L'avis de... Eberhard Unger, économiste au cabinet de conseil Fairesearch

« La croissance potentielle est plus faible qu’en France »

le 13/11/2014 L'AGEFI Hebdo

« La croissance potentielle est plus faible qu’en France »
Eberhard Unger, économiste au cabinet de conseil Fairesearch
(DR)

Quelles sont les causes de l’arrêt de la croissance allemande depuis l’été ?

Compte tenu de la forte dépendance de l’économie allemande aux exportations, nous assistons en ce moment à un effet de ricochet du ralentissement de la croissance mondiale, en premier lieu en Europe qui absorbe un peu plus de la moitié du commerce extérieur allemand. Parallèlement, l’industrie allemande est touchée par la guerre en Ukraine et les sanctions contre la Russie. Au-delà, nous ressentons aussi les effets d’un nouveau protectionnisme aux Etats-Unis (« buy american act ») et en Chine. Nous subissons donc une série de facteurs négatifs auxquels j’ajouterai les perturbations sur le marché des changes. Car ni l’Europe, ni les Etats-Unis et encore moins la Chine ne veulent d’une monnaie trop forte.

Au-delà de ces effets conjoncturels, l’économie allemande n’est-elle pas confrontée aussi à des problèmes structurels ?

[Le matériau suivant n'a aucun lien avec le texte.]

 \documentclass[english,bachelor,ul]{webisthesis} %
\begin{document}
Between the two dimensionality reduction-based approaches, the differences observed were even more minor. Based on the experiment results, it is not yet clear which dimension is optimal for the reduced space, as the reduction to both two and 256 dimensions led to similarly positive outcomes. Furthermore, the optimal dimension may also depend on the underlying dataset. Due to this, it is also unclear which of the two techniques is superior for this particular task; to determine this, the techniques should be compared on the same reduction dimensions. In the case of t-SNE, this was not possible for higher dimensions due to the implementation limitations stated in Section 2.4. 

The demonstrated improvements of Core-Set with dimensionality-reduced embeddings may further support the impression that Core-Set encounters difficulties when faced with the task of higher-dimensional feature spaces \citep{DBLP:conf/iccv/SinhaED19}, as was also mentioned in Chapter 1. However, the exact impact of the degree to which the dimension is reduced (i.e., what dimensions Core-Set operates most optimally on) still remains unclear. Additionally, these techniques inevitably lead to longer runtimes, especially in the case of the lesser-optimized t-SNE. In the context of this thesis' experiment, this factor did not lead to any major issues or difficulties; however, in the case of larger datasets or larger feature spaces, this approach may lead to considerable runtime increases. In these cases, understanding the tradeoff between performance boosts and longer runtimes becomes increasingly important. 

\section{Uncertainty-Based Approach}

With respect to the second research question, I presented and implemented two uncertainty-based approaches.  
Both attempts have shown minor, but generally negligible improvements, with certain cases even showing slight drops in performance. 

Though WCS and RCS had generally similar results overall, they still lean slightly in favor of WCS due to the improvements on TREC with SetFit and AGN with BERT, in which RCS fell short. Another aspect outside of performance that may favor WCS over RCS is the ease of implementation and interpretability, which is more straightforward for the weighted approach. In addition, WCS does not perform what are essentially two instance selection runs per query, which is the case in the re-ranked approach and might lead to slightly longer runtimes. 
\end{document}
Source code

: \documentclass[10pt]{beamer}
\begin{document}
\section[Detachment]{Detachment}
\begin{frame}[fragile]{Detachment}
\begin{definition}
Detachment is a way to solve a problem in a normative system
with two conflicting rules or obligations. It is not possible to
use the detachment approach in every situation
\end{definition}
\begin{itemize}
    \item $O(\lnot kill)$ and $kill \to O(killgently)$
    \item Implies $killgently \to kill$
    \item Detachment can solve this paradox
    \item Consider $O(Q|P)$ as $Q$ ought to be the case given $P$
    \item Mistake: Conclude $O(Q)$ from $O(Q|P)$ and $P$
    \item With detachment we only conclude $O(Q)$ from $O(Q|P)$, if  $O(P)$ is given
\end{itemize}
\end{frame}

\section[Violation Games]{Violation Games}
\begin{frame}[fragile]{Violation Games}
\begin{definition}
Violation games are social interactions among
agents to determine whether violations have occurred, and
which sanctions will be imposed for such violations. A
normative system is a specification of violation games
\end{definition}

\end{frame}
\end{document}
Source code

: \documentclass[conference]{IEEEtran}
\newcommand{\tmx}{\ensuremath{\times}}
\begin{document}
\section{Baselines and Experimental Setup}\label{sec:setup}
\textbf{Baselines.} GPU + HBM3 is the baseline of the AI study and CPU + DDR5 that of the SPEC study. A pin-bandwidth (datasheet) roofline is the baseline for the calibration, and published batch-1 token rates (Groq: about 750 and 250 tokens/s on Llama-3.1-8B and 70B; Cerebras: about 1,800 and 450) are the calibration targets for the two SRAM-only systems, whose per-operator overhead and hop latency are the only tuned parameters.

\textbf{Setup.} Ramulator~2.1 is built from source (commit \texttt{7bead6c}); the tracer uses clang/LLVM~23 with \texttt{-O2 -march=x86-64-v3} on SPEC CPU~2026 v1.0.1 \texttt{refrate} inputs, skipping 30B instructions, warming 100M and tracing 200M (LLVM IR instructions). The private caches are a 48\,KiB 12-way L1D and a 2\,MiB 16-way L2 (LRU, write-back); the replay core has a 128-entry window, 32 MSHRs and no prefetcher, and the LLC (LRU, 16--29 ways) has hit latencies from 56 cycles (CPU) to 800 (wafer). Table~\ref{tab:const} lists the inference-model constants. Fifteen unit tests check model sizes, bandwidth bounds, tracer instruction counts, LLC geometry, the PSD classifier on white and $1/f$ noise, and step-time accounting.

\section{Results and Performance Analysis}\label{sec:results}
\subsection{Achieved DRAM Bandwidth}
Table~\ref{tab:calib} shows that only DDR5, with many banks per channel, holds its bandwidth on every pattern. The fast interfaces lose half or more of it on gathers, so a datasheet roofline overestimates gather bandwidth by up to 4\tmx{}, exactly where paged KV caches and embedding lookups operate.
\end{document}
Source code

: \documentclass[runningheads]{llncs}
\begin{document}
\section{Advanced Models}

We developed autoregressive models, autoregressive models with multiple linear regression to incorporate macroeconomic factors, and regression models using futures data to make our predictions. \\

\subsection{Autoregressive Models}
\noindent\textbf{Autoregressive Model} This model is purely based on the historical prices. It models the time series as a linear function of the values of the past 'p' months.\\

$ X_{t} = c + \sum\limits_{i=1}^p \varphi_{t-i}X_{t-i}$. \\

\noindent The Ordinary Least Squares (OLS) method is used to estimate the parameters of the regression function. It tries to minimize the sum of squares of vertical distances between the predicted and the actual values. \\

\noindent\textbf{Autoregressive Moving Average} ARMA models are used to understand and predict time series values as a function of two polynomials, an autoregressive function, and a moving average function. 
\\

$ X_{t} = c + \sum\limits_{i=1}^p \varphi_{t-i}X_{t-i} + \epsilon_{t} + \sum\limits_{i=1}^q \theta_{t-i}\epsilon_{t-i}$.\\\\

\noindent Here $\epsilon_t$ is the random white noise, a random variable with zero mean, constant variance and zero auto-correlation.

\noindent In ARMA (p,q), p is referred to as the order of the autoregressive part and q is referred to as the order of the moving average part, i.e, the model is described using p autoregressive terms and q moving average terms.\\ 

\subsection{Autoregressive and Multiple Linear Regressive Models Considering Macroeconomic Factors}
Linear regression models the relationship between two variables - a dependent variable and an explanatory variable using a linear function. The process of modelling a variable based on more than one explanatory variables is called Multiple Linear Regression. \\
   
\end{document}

En dépit de la baisse continue du chômage, l’Allemagne souffre d’un problème de sous-emploi. De nombreux salariés ne travaillent qu’à temps partiel alors qu’ils travailleraient volontiers davantage. De plus, nous constatons, pour une part importante de l’économie, un bas niveau de salaires, avec des rémunérations inférieures au nouveau salaire minimum horaire de 8,50 euros. Enfin, si vous regardez l’évolution des salaires réels, une majorité des salariés les moins bien payés, notamment dans les services, sont moins bien rémunérés qu’il y a quinze ans. Plus grave encore est le vieillissement de la population et le manque d’une main-d’œuvre jeune dans de nombreux secteurs. Par conséquent, la croissance potentielle de l’Allemagne est plus faible qu’en France qui a une population plus jeune.

Que peut faire la politique pour relancer la croissance ?

L’Allemagne subit actuellement une forte pression pour relancer ses investissements qui sont effectivement en deçà de ce qui se pratique dans les autres pays industriels. Vu l’expérience des cinquante dernières années, je considère que cette politique de l’offre financée par emprunt pour faire redémarrer l’économie s’est soldée par un échec. Car le « déficit spending » tout droit issu des idées de Keynes et pratiqué pendant des décennies est responsable du gigantesque problème d’endettement auquel nous devons faire face en Europe et aux Etats-Unis, sans pour autant résoudre le problème de la croissance et de l’emploi. Au lieu de poursuivre cette spirale d’endettement, la classe politique ferait mieux de s’attaquer aux problèmes structurels et de soutenir de la sorte la politique monétaire de la Banque centrale européenne qui arrive au bout de ses limites.